__Saved data entries__.
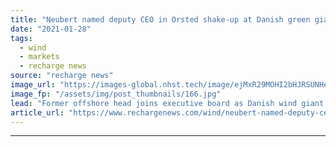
 ```yaml
---
title: "Neubert named deputy CEO in Orsted shake-up at Danish green giant"
date: "2021-01-28"
tags: 
  - wind
  - markets
  - recharge news
source: "recharge news"
image_url: "https://images-global.nhst.tech/image/ejMxR29MOHI2bHJRSUNHenBmaDVvVkRyaEdPcnprZFhnN2Z0eDE0ZDFLTT0=/nhst/binary/526fd8924efc59a19dbb9cc278e9501b"
image_fp: "/assets/img/post_thumbnails/166.jpg"
lead: "Former offshore head joins executive board as Danish wind giant unveils revamped business units after arrival of chief executive"
article_url: "https://www.rechargenews.com/wind/neubert-named-deputy-ceo-in-orsted-shake-up-at-danish-green-giant/2-1-953324"
---
```


---
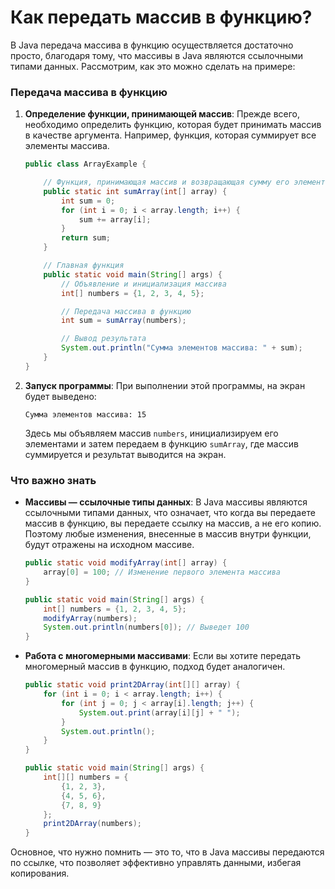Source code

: # Как передать массив в функцию?

В Java передача массива в функцию осуществляется достаточно просто, благодаря тому, что массивы в Java являются ссылочными типами данных. Рассмотрим, как это можно сделать на примере:

### Передача массива в функцию

1. **Определение функции, принимающей массив**:
   Прежде всего, необходимо определить функцию, которая будет принимать массив в качестве аргумента. Например, функция, которая суммирует все элементы массива.

   ```java
   public class ArrayExample {

       // Функция, принимающая массив и возвращающая сумму его элементов
       public static int sumArray(int[] array) {
           int sum = 0;
           for (int i = 0; i < array.length; i++) {
               sum += array[i];
           }
           return sum;
       }

       // Главная функция
       public static void main(String[] args) {
           // Объявление и инициализация массива
           int[] numbers = {1, 2, 3, 4, 5};

           // Передача массива в функцию
           int sum = sumArray(numbers);

           // Вывод результата
           System.out.println("Сумма элементов массива: " + sum);
       }
   }
   ```

2. **Запуск программы**:
   При выполнении этой программы, на экран будет выведено:

   ```
   Сумма элементов массива: 15
   ```

   Здесь мы объявляем массив `numbers`, инициализируем его элементами и затем передаем в функцию `sumArray`, где массив суммируется и результат выводится на экран.

### Что важно знать

- **Массивы — ссылочные типы данных**: В Java массивы являются ссылочными типами данных, что означает, что когда вы передаете массив в функцию, вы передаете ссылку на массив, а не его копию. Поэтому любые изменения, внесенные в массив внутри функции, будут отражены на исходном массиве.

   ```java
   public static void modifyArray(int[] array) {
       array[0] = 100; // Изменение первого элемента массива
   }

   public static void main(String[] args) {
       int[] numbers = {1, 2, 3, 4, 5};
       modifyArray(numbers);
       System.out.println(numbers[0]); // Выведет 100
   }
   ```

- **Работа с многомерными массивами**: Если вы хотите передать многомерный массив в функцию, подход будет аналогичен.

   ```java
   public static void print2DArray(int[][] array) {
       for (int i = 0; i < array.length; i++) {
           for (int j = 0; j < array[i].length; j++) {
               System.out.print(array[i][j] + " ");
           }
           System.out.println();
       }
   }

   public static void main(String[] args) {
       int[][] numbers = {
           {1, 2, 3},
           {4, 5, 6},
           {7, 8, 9}
       };
       print2DArray(numbers);
   }
   ```

Основное, что нужно помнить — это то, что в Java массивы передаются по ссылке, что позволяет эффективно управлять данными, избегая копирования.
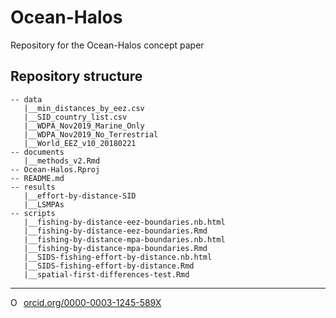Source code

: # Ocean-Halos

Repository for the Ocean-Halos concept paper

## Repository structure 

```
-- data
   |__min_distances_by_eez.csv
   |__SID_country_list.csv
   |__WDPA_Nov2019_Marine_Only
   |__WDPA_Nov2019_No_Terrestrial
   |__World_EEZ_v10_20180221
-- documents
   |__methods_v2.Rmd
-- Ocean-Halos.Rproj
-- README.md
-- results
   |__effort-by-distance-SID
   |__LSMPAs
-- scripts
   |__fishing-by-distance-eez-boundaries.nb.html
   |__fishing-by-distance-eez-boundaries.Rmd
   |__fishing-by-distance-mpa-boundaries.nb.html
   |__fishing-by-distance-mpa-boundaries.Rmd
   |__SIDS-fishing-effort-by-distance.nb.html
   |__SIDS-fishing-effort-by-distance.Rmd
   |__spatial-first-differences-test.Rmd
```

--------- 

<a href="https://orcid.org/0000-0003-1245-589X" target="orcid.widget" rel="noopener noreferrer" style="vertical-align:top;"><img src="https://orcid.org/sites/default/files/images/orcid_16x16.png" style="width:1em;margin-right:.5em;" alt="ORCID iD icon">orcid.org/0000-0003-1245-589X</a>
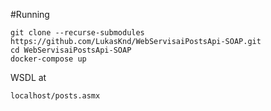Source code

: #Running
```
git clone --recurse-submodules https://github.com/LukasKnd/WebServisaiPostsApi-SOAP.git
cd WebServisaiPostsApi-SOAP
docker-compose up
```

WSDL at

```
localhost/posts.asmx
```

__Activity__. The whole of the data above needs retyping exactly, with pictures omitted.

__Solution__.
 ```yaml
---
title: "Neubert named deputy CEO in Orsted shake-up at Danish green giant"
date: "2021-01-28"
tags: 
  - wind
  - markets
  - recharge news
source: "recharge news"
image_url: "https://images-global.nhst.tech/image/ejMxR29MOHI2bHJRSUNHenBmaDVvVkRyaEdPcnprZFhnN2Z0eDE0ZDFLTT0=/nhst/binary/526fd8924efc59a19dbb9cc278e9501b"
image_fp: "/assets/img/post_thumbnails/166.jpg"
lead: "Former offshore head joins executive board as Danish wind giant unveils revamped business units after arrival of chief executive"
article_url: "https://www.rechargenews.com/wind/neubert-named-deputy-ceo-in-orsted-shake-up-at-danish-green-giant/2-1-953324"
---
```


---
Source code

: # Как передать массив в функцию?

В Java передача массива в функцию осуществляется достаточно просто, благодаря тому, что массивы в Java являются ссылочными типами данных. Рассмотрим, как это можно сделать на примере:

### Передача массива в функцию

1. **Определение функции, принимающей массив**:
   Прежде всего, необходимо определить функцию, которая будет принимать массив в качестве аргумента. Например, функция, которая суммирует все элементы массива.

   ```java
   public class ArrayExample {

       // Функция, принимающая массив и возвращающая сумму его элементов
       public static int sumArray(int[] array) {
           int sum = 0;
           for (int i = 0; i < array.length; i++) {
               sum += array[i];
           }
           return sum;
       }

       // Главная функция
       public static void main(String[] args) {
           // Объявление и инициализация массива
           int[] numbers = {1, 2, 3, 4, 5};

           // Передача массива в функцию
           int sum = sumArray(numbers);

           // Вывод результата
           System.out.println("Сумма элементов массива: " + sum);
       }
   }
   ```

2. **Запуск программы**:
   При выполнении этой программы, на экран будет выведено:

   ```
   Сумма элементов массива: 15
   ```

   Здесь мы объявляем массив `numbers`, инициализируем его элементами и затем передаем в функцию `sumArray`, где массив суммируется и результат выводится на экран.

### Что важно знать

- **Массивы — ссылочные типы данных**: В Java массивы являются ссылочными типами данных, что означает, что когда вы передаете массив в функцию, вы передаете ссылку на массив, а не его копию. Поэтому любые изменения, внесенные в массив внутри функции, будут отражены на исходном массиве.

   ```java
   public static void modifyArray(int[] array) {
       array[0] = 100; // Изменение первого элемента массива
   }

   public static void main(String[] args) {
       int[] numbers = {1, 2, 3, 4, 5};
       modifyArray(numbers);
       System.out.println(numbers[0]); // Выведет 100
   }
   ```

- **Работа с многомерными массивами**: Если вы хотите передать многомерный массив в функцию, подход будет аналогичен.

   ```java
   public static void print2DArray(int[][] array) {
       for (int i = 0; i < array.length; i++) {
           for (int j = 0; j < array[i].length; j++) {
               System.out.print(array[i][j] + " ");
           }
           System.out.println();
       }
   }

   public static void main(String[] args) {
       int[][] numbers = {
           {1, 2, 3},
           {4, 5, 6},
           {7, 8, 9}
       };
       print2DArray(numbers);
   }
   ```

Основное, что нужно помнить — это то, что в Java массивы передаются по ссылке, что позволяет эффективно управлять данными, избегая копирования.
Source code

: # Ocean-Halos

Repository for the Ocean-Halos concept paper

## Repository structure 

```
-- data
   |__min_distances_by_eez.csv
   |__SID_country_list.csv
   |__WDPA_Nov2019_Marine_Only
   |__WDPA_Nov2019_No_Terrestrial
   |__World_EEZ_v10_20180221
-- documents
   |__methods_v2.Rmd
-- Ocean-Halos.Rproj
-- README.md
-- results
   |__effort-by-distance-SID
   |__LSMPAs
-- scripts
   |__fishing-by-distance-eez-boundaries.nb.html
   |__fishing-by-distance-eez-boundaries.Rmd
   |__fishing-by-distance-mpa-boundaries.nb.html
   |__fishing-by-distance-mpa-boundaries.Rmd
   |__SIDS-fishing-effort-by-distance.nb.html
   |__SIDS-fishing-effort-by-distance.Rmd
   |__spatial-first-differences-test.Rmd
```

--------- 

<a href="https://orcid.org/0000-0003-1245-589X" target="orcid.widget" rel="noopener noreferrer" style="vertical-align:top;"><img src="https://orcid.org/sites/default/files/images/orcid_16x16.png" style="width:1em;margin-right:.5em;" alt="ORCID iD icon">orcid.org/0000-0003-1245-589X</a>
Source code

: #Running
```
git clone --recurse-submodules https://github.com/LukasKnd/WebServisaiPostsApi-SOAP.git
cd WebServisaiPostsApi-SOAP
docker-compose up
```

WSDL at

```
localhost/posts.asmx
```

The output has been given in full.